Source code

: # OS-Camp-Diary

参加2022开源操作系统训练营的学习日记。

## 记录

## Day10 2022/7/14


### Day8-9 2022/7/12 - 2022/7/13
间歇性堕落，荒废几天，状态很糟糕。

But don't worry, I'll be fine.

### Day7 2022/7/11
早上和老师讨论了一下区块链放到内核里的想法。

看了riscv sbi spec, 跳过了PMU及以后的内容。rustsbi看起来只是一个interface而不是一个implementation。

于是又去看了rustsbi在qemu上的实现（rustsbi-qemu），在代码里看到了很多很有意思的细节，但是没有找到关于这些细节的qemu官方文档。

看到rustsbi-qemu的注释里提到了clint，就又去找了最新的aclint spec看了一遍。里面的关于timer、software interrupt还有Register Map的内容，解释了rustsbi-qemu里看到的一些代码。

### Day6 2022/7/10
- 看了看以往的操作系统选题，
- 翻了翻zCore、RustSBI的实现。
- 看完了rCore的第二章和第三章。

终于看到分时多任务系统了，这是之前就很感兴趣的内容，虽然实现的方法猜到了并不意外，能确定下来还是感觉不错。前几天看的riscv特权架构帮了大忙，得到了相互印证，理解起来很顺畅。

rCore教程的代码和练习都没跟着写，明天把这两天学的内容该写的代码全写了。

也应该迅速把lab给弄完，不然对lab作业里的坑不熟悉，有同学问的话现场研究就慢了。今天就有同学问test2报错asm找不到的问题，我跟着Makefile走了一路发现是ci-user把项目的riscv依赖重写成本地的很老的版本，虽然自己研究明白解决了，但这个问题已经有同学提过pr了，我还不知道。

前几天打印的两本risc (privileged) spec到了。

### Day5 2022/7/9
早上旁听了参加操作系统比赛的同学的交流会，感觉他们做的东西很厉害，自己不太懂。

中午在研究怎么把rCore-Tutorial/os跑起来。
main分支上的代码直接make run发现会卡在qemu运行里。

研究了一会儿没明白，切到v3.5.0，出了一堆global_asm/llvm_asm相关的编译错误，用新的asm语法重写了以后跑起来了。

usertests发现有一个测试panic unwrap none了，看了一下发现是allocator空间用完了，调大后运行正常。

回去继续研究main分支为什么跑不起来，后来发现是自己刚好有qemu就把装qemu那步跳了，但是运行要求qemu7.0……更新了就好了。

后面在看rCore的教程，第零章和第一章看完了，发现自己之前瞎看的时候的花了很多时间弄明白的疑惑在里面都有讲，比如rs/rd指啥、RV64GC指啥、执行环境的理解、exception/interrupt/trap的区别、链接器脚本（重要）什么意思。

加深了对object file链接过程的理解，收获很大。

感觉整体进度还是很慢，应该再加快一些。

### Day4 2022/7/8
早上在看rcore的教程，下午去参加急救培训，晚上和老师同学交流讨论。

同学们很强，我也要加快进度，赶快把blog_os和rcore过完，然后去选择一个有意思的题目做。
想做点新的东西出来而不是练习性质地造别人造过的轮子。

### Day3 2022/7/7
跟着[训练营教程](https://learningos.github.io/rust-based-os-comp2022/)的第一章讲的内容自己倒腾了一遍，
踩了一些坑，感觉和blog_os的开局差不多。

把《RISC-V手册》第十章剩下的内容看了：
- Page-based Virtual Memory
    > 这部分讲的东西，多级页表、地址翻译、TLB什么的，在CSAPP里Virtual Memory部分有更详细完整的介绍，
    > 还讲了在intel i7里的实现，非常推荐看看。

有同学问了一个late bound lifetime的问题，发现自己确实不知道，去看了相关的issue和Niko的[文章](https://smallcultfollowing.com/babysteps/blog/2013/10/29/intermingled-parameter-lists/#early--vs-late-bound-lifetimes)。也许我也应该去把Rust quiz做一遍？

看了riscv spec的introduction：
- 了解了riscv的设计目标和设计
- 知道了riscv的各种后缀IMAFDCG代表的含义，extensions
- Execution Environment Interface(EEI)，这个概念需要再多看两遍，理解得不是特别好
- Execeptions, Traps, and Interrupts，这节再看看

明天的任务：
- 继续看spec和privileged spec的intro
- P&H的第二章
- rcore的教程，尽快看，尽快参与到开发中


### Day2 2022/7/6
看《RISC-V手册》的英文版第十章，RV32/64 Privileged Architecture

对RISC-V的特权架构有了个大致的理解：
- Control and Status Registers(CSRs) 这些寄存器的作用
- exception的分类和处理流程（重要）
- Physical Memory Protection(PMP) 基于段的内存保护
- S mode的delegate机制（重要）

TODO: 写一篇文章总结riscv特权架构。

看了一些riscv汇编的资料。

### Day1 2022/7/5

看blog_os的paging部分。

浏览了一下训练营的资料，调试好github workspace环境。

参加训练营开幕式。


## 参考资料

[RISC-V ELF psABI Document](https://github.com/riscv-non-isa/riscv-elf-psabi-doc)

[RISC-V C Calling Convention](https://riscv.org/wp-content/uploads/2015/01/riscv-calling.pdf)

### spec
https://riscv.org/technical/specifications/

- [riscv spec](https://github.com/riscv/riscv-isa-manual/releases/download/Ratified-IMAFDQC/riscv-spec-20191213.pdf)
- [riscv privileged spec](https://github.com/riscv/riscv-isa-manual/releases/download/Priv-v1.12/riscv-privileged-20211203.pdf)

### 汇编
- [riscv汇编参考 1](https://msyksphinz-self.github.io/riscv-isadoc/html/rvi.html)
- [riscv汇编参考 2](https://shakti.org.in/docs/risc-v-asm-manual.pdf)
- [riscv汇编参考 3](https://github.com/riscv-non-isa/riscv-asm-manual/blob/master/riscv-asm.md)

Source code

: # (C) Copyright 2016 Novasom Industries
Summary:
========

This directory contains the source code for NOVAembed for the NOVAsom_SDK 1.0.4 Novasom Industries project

→ WHAT YOU HAVE TO DO
Go through the listing and copy each line that includes the string "看了riscv".

→ ANSWER TO THIS PROBLEM
看了riscv sbi spec, 跳过了PMU及以后的内容。rustsbi看起来只是一个interface而不是一个implementation。
看了riscv spec的introduction：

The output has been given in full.